Navigation

Index Ranking in Performance Advisor

The indexes suggested by the Performance Advisor are ordered by their respective Impact scores. Impact indicates the estimated performance improvement that the suggested index would bring.

How Performance Advisor Suggests and Ranks Indexes

The Performance Advisor monitors queries that take longer than 100 milliseconds to execute and groups these queries into common query shapes. The Performance Advisor calculates the inefficiency of each query shape by considering the following aggregated metrics from queries which match the shape:

  • Amount of time spent executing the query.
  • Number of documents scanned.
  • Number of documents returned.

To establish recommended indexes, the Performance Advisor uses these metrics in a formula to calculate the Impact, or performance improvement that creating an index matching that query shape would cause. The Performance Advisor compares the amount of time spent executing index-specific operations to the total operational latency in the deployment. When the Performance Advisor suggests indexes, the indexes are ranked by their Impact score.

Index Field Order

The type of query operation in the query shape affects the order of the fields used to construct the index. In general, fields are ranked by their cardinality.

The following table shows how the Performance Advisor ranks various operation types by order of relative importance:

Rank Operation Type Example Operator
1 Equality match $eq
2 Array query $in
3 Range query $gte
4 Type query $type
5 Exists $exists
6 All other operators $nearSphere
7 Sort sort()

Limiting Proposed Indexes

The Performance Advisor does not suggest indexes which:

  • Have more than 16 fields, and/or
  • Contain _id as a field key.

Additionally, the Performance Advisor only suggests the index if:

  • For impacted queries, the difference between scanned documents and returned documents is greater than 500, and
  • At least 60 seconds cumulatively were spent executing impacted queries over the past 24 hours.

Index De-Duplication

The Performance Advisor de-duplicates overlapping indexes before making suggestions. For example, consider if the Performance Advisor calculates the following potential suggested indexes:

{ a : 1 }
{ a : 1, b : 1 }

Since { a : 1 } is a prefix of { a : 1, b : 1 }, Performance Advisor only suggests { a : 1, b : 1 }. For more information on index prefixes, see Prefixes.

Example: New York City Taxi Data

This example uses a database named cab-db containing information about New York City taxi rides, with fields for the times of pickup and dropoff, ride distance, and a breakdown of ride costs. A typical document in the collection yellow looks like this:

{
     "_id" : ObjectId("5db9daab0b2a17b7706cd6a3"),
     "pickup_datetime" : "2014-06-30 02:09:23",
     "dropoff_datetime" : "2014-06-30 02:20:36",
     "passenger_count" : 2,
     "trip_distance" : 3,
     "fare_amount" : 12,
     "tip_amount" : 2.6,
     "total_amount" : 15.6
}

The collection contains more than 10 million documents, so an application which needs to run queries based on specific field data is going to generate some very inefficient operations unless the collection is properly indexed.
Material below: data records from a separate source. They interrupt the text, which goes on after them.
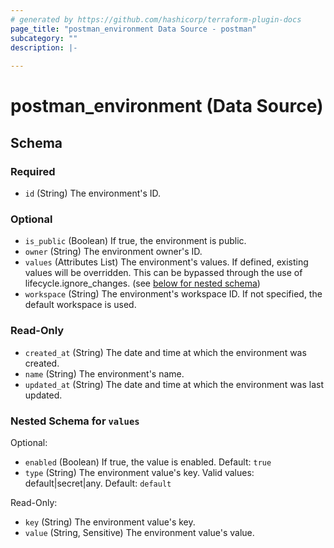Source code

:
 ```yaml
---
# generated by https://github.com/hashicorp/terraform-plugin-docs
page_title: "postman_environment Data Source - postman"
subcategory: ""
description: |-
  
---
```


# postman_environment (Data Source)





<!-- schema generated by tfplugindocs -->
## Schema

### Required

- `id` (String) The environment's ID.

### Optional

- `is_public` (Boolean) If true, the environment is public.
- `owner` (String) The environment owner's ID.
- `values` (Attributes List) The environment's values. If defined, existing values will be overridden. This can be bypassed through the use of lifecycle.ignore_changes. (see [below for nested schema](#nestedatt--values))
- `workspace` (String) The environment's workspace ID. If not specified, the default workspace is used.

### Read-Only

- `created_at` (String) The date and time at which the environment was created.
- `name` (String) The environment's name.
- `updated_at` (String) The date and time at which the environment was last updated.

<a id="nestedatt--values"></a>
### Nested Schema for `values`

Optional:

- `enabled` (Boolean) If true, the value is enabled. Default: `true`
- `type` (String) The environment value's key. Valid values: default|secret|any. Default: `default`

Read-Only:

- `key` (String) The environment value's key.
- `value` (String, Sensitive) The environment value's value.


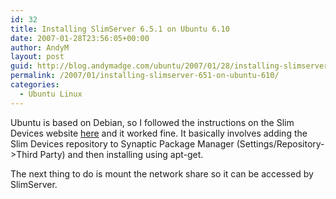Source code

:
 ```yaml
---
id: 32
title: Installing SlimServer 6.5.1 on Ubuntu 6.10
date: 2007-01-28T23:56:05+00:00
author: AndyM
layout: post
guid: http://blog.andymadge.com/ubuntu/2007/01/28/installing-slimserver-651-on-ubuntu-610/
permalink: /2007/01/installing-slimserver-651-on-ubuntu-610/
categories:
  - Ubuntu Linux
---
```

Ubuntu is based on Debian, so I followed the instructions on the Slim Devices website [here](http://wiki.slimdevices.com/index.php/Debian_Package) and it worked fine. It basically involves adding the Slim Devices repository to Synaptic Package Manager (Settings/Repository->Third Party) and then installing using apt-get.

The next thing to do is mount the network share so it can be accessed by SlimServer.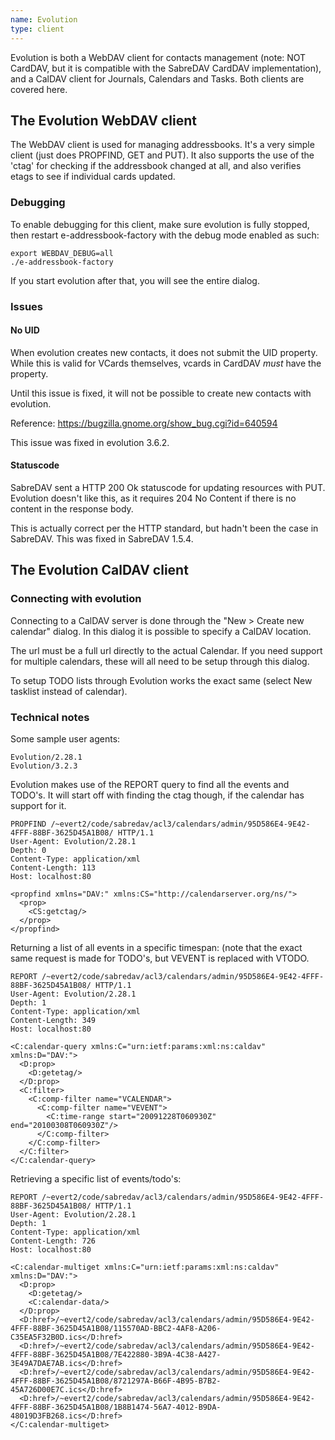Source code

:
 ```yaml
---
name: Evolution 
type: client
---
```


Evolution is both a WebDAV client for contacts management (note: NOT CardDAV,
but it is compatible with the SabreDAV CardDAV implementation), and a CalDAV
client for Journals, Calendars and Tasks. Both clients are covered here.

The Evolution WebDAV client
---------------------------

The WebDAV client is used for managing addressbooks. It's a very simple client
(just does PROPFIND, GET and PUT). It also supports the use of the 'ctag' for
checking if the addressbook changed at all, and also verifies etags to see
if individual cards updated.

### Debugging

To enable debugging for this client, make sure evolution is fully stopped,
then restart e-addressbook-factory with the debug mode enabled as such:

    export WEBDAV_DEBUG=all
    ./e-addressbook-factory

If you start evolution after that, you will see the entire dialog.

### Issues

#### No UID

When evolution creates new contacts, it does not submit the UID property.
While this is valid for VCards themselves, vcards in CardDAV _must_ have
the property.

Until this issue is fixed, it will not be possible to create new contacts with
evolution.

Reference: <https://bugzilla.gnome.org/show_bug.cgi?id=640594>

This issue was fixed in evolution 3.6.2.

#### Statuscode

SabreDAV sent a HTTP 200 Ok statuscode for updating resources with PUT.
Evolution doesn't like this, as it requires 204 No Content if there is no
content in the response body.

This is actually correct per the HTTP standard, but hadn't been the case in
SabreDAV. This was fixed in SabreDAV 1.5.4.


The Evolution CalDAV client
---------------------------

### Connecting with evolution

Connecting to a CalDAV server is done through the "New > Create new calendar"
dialog. In this dialog it is possible to specify a CalDAV location.

The url must be a full url directly to the actual Calendar.  If you need
support for multiple calendars, these will all need to be setup through this
dialog.

To setup TODO lists through Evolution works the exact same (select New tasklist
instead of calendar).

### Technical notes

Some sample user agents:

    Evolution/2.28.1
    Evolution/3.2.3

Evolution makes use of the REPORT query to find all the events and TODO's.
It will start off with finding the ctag though, if the calendar has support
for it.

    PROPFIND /~evert2/code/sabredav/acl3/calendars/admin/95D586E4-9E42-4FFF-88BF-3625D45A1B08/ HTTP/1.1
    User-Agent: Evolution/2.28.1
    Depth: 0
    Content-Type: application/xml
    Content-Length: 113
    Host: localhost:80

    <propfind xmlns="DAV:" xmlns:CS="http://calendarserver.org/ns/">
      <prop>
        <CS:getctag/>
      </prop>
    </propfind>

Returning a list of all events in a specific timespan: (note that the exact
same request is made for TODO's, but VEVENT is replaced with VTODO.

    REPORT /~evert2/code/sabredav/acl3/calendars/admin/95D586E4-9E42-4FFF-88BF-3625D45A1B08/ HTTP/1.1
    User-Agent: Evolution/2.28.1
    Depth: 1
    Content-Type: application/xml
    Content-Length: 349
    Host: localhost:80

    <C:calendar-query xmlns:C="urn:ietf:params:xml:ns:caldav" xmlns:D="DAV:">
      <D:prop>
        <D:getetag/>
      </D:prop>
      <C:filter>
        <C:comp-filter name="VCALENDAR">
          <C:comp-filter name="VEVENT">
            <C:time-range start="20091228T060930Z" end="20100308T060930Z"/>
          </C:comp-filter>
        </C:comp-filter>
      </C:filter>
    </C:calendar-query>

Retrieving a specific list of events/todo's:

    REPORT /~evert2/code/sabredav/acl3/calendars/admin/95D586E4-9E42-4FFF-88BF-3625D45A1B08/ HTTP/1.1
    User-Agent: Evolution/2.28.1
    Depth: 1
    Content-Type: application/xml
    Content-Length: 726
    Host: localhost:80

    <C:calendar-multiget xmlns:C="urn:ietf:params:xml:ns:caldav" xmlns:D="DAV:">
      <D:prop>
        <D:getetag/>
        <C:calendar-data/>
      </D:prop>
      <D:href>/~evert2/code/sabredav/acl3/calendars/admin/95D586E4-9E42-4FFF-88BF-3625D45A1B08/115570AD-BBC2-4AF8-A206-C35EA5F32B0D.ics</D:href>
      <D:href>/~evert2/code/sabredav/acl3/calendars/admin/95D586E4-9E42-4FFF-88BF-3625D45A1B08/7E422880-3B9A-4C38-A427-3E49A7DAE7AB.ics</D:href>
      <D:href>/~evert2/code/sabredav/acl3/calendars/admin/95D586E4-9E42-4FFF-88BF-3625D45A1B08/8721297A-B66F-4B95-B7B2-45A726D00E7C.ics</D:href>
      <D:href>/~evert2/code/sabredav/acl3/calendars/admin/95D586E4-9E42-4FFF-88BF-3625D45A1B08/1B8B1474-56A7-4012-B9DA-48019D3FB268.ics</D:href>
    </C:calendar-multiget>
Typical queries for this application search for documents which contain a specific dropoff time, combined with one or more other fields. For example:

db.yellow.find({ "dropoff_datetime": "2014-06-19 21:45:00",
                 "passenger_count": 1,
                 "trip_distance": {"$gt": 3 }
               })

The Performance Advisor recommends the following indexes to improve performance:

Screen shot of suggested indexes

Note

By default, the Performance Advisor shows index recommendations for all collections in your cluster. To narrow the recommendations down to a specific collection, select one from the Collection dropdown menu.

The recommended indexes are listed in order of performance impact, from greatest to least. In this example, the first recommended index is estimated to decrease overall cluster operation latency time by 50%.

The first recommendation is for an index on three fields:

  • passenger_count
  • dropoff_datetime
  • trip_distance

Click the Create Index button to get a copyable shell command which you can run in the mongo shell to create the suggested index.

Creating this index improves performance by removing the need for the database engine to scan the entire collection to find documents matching the specified criteria. Queries with the shape shown in the example return results in 50 milliseconds or less on the indexed collection, as opposed to several seconds on the unindexed collection.

The suggested index command uses the background: true option so the index will build in the background and will not block any operations on the cluster. For more information about how indexes work, see the MongoDB manual.

Screen shot of index command

Note

You can also create indexes with the Data Explorer.